##### DATA IN THIS EXERCISE

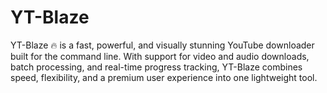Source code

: # YT-Blaze
YT-Blaze 🔥 is a fast, powerful, and visually stunning YouTube downloader built for the command line. With support for video and audio downloads, batch processing, and real-time progress tracking, YT-Blaze combines speed, flexibility, and a premium user experience into one lightweight tool.
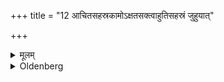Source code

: +++
title = "12 आचितसहस्रकामोऽक्षतसक्त्वाहुतिसहस्रं जुहुयात्"

+++

<details><summary>मूलम्</summary>

आचितसहस्रकामोऽक्षतसक्त्वाहुतिसहस्रं जुहुयात् १२
</details>

<details><summary>Oldenberg</summary>

12. One who desires to gain a thousand cart-loads (of gold), should sacrifice one thousand oblations of flour of fried grains.
</details>
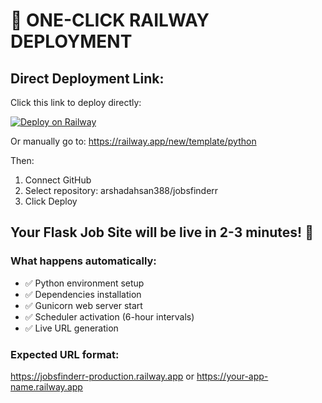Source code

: # 🚀 ONE-CLICK RAILWAY DEPLOYMENT

## Direct Deployment Link:

Click this link to deploy directly:

[![Deploy on Railway](https://railway.app/button.svg)](https://railway.app/template/python?referralCode=jobsfinderr)

Or manually go to:
https://railway.app/new/template/python

Then:

1. Connect GitHub
2. Select repository: arshadahsan388/jobsfinderr
3. Click Deploy

## Your Flask Job Site will be live in 2-3 minutes! 🎉

### What happens automatically:

- ✅ Python environment setup
- ✅ Dependencies installation
- ✅ Gunicorn web server start
- ✅ Scheduler activation (6-hour intervals)
- ✅ Live URL generation

### Expected URL format:

https://jobsfinderr-production.railway.app
or
https://your-app-name.railway.app
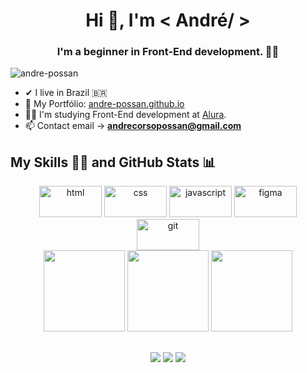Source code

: <h1 align="center">Hi 👋, I'm < André/ ></h1>
<h3 align="center">I'm a beginner in Front-End development. 👨‍💻</h3>

<p align="left"> <img src="https://komarev.com/ghpvc/?username=andre-possam&label=Profile%20views&color=0e75b6&style=flat" alt="andre-possan" /> </p>

- ✔ I live in Brazil 🇧🇷
- :scroll: My Portfólio: <a href="https://andre-possan.github.io/">andre-possan.github.io</a>
- :man_student: I'm studying Front-End development at <a href="https://www.alura.com.br/">Alura</a>. 
- 📫 Contact email → **andrecorsopossan@gmail.com**

## My Skills :man_technologist:  and  GitHub Stats :bar_chart:
  
<div align="center">
    <img alt="html" height="50" width="100" src="https://cdn.jsdelivr.net/gh/devicons/devicon/icons/html5/html5-plain.svg">
    <img alt="css" height="50" width="100" src="https://cdn.jsdelivr.net/gh/devicons/devicon/icons/css3/css3-plain.svg">
    <img alt="javascript" height="50" width="100" src="https://cdn.jsdelivr.net/gh/devicons/devicon/icons/javascript/javascript-plain.svg">
    <img alt="figma" height="50" width="100" src="https://cdn.jsdelivr.net/gh/devicons/devicon/icons/figma/figma-original.svg"/>
    <img alt="git" height="50" width="100" src="https://cdn.jsdelivr.net/gh/devicons/devicon/icons/git/git-original.svg"/>
</div>

<div align="center">
  <img height="130px" src="https://github-readme-stats.vercel.app/api/top-langs/?username=andre-possan&langs_count=7&border_color=334152&bg_color=DEG,111e2e,010810&title_color=fff&text_color=b7d1e6&layout=compact"/>
  <img height="130px" src="https://github-readme-stats.vercel.app/api?username=andre-possan&show_icons=true&border_color=334152&bg_color=DEG,010810,111e2e&title_color=fff&text_color=b7d1e6&include_all_commits=true&count_private=true"/>
  <img height="130px" src="https://github-readme-streak-stats.herokuapp.com?user=andre-possan&background=111E2E&border=334152&currStreakNum=FFFFFF&fire=00FFFC&sideLabels=00FFFC&ring=2300FF&currStreakLabel=00FFFC&sideNums=FFFFFF&dates=B7D1E6"/>
</a>

<h2></h2>
  
<a href="https://www.youtube.com/channel/UCKzQzQKAzqBikUPEFh2SZPA" target="_blank"><img src="https://img.shields.io/badge/YouTube-FF0000?style=for-the-badge&logo=youtube&logoColor=white" target="_blank"></a>
<a href="https://discord.gg/qCSaTbV" target="_blank"><img src="https://img.shields.io/badge/Discord-7289DA?style=for-the-badge&logo=discord&logoColor=white" target="_blank"></a>
<a href = "mailto:andrecorsopossan@gmail.com"><img src="https://img.shields.io/badge/-Gmail-%23333?style=for-the-badge&logo=gmail&logoColor=white" target="_blank"></a>
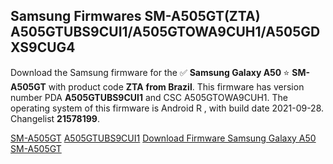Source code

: <h2>Samsung Firmwares SM-A505GT(ZTA) A505GTUBS9CUI1/A505GTOWA9CUH1/A505GDXS9CUG4</h2>
Download the Samsung firmware for the ✅ <strong>Samsung Galaxy A50 </strong> ⭐ <strong>SM-A505GT</strong> with product code <strong>ZTA</strong> <strong> from Brazil</strong>. This firmware has version number PDA <strong>A505GTUBS9CUI1</strong> and CSC A505GTOWA9CUH1. The operating system of this firmware is Android R , with build date 2021-09-28. Changelist <strong>21578199</strong>.


[SM-A505GT](https://samfirm.shop/samsung/model/SM-A505GT)
[A505GTUBS9CUI1](https://samfirm.shop/samsung/pda/A505GTUBS9CUI1)
[Download Firmware Samsung Galaxy A50 SM-A505GT](https://samfirm.shop/samsung/firmware/460150)
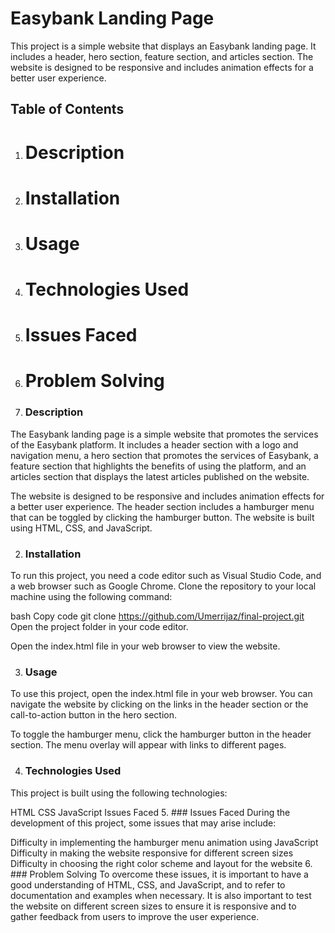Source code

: # Easybank Landing Page
This project is a simple website that displays an Easybank landing page. It includes a header, hero section, feature section, and articles section. The website is designed to be responsive and includes animation effects for a better user experience.

## Table of Contents
1. # Description
2. # Installation
3. # Usage
4. # Technologies Used
5. # Issues Faced
6. # Problem Solving

1. ### Description
The Easybank landing page is a simple website that promotes the services of the Easybank platform. It includes a header section with a logo and navigation menu, a hero section that promotes the services of Easybank, a feature section that highlights the benefits of using the platform, and an articles section that displays the latest articles published on the website.

The website is designed to be responsive and includes animation effects for a better user experience. The header section includes a hamburger menu that can be toggled by clicking the hamburger button. The website is built using HTML, CSS, and JavaScript.

2. ### Installation
To run this project, you need a code editor such as Visual Studio Code, and a web browser such as Google Chrome.
Clone the repository to your local machine using the following command:

bash
Copy code
git clone https://github.com/Umerrijaz/final-project.git
Open the project folder in your code editor.

Open the index.html file in your web browser to view the website.

3. ### Usage
To use this project, open the index.html file in your web browser. You can navigate the website by clicking on the links in the header section or the call-to-action button in the hero section.

To toggle the hamburger menu, click the hamburger button in the header section. The menu overlay will appear with links to different pages.

4. ### Technologies Used
This project is built using the following technologies:

HTML
CSS
JavaScript
Issues Faced
5. ### Issues Faced
During the development of this project, some issues that may arise include:

Difficulty in implementing the hamburger menu animation using JavaScript
Difficulty in making the website responsive for different screen sizes
Difficulty in choosing the right color scheme and layout for the website
6. ### Problem Solving
To overcome these issues, it is important to have a good understanding of HTML, CSS, and JavaScript, and to refer to documentation and examples when necessary. It is also important to test the website on different screen sizes to ensure it is responsive and to gather feedback from users to improve the user experience.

##########

* _WORK TO COMPLETE_
When a line contains the string "Used", copy it from the records.

* _RESPONSE TO THE EXERCISE_
4. # Technologies Used
4. ### Technologies Used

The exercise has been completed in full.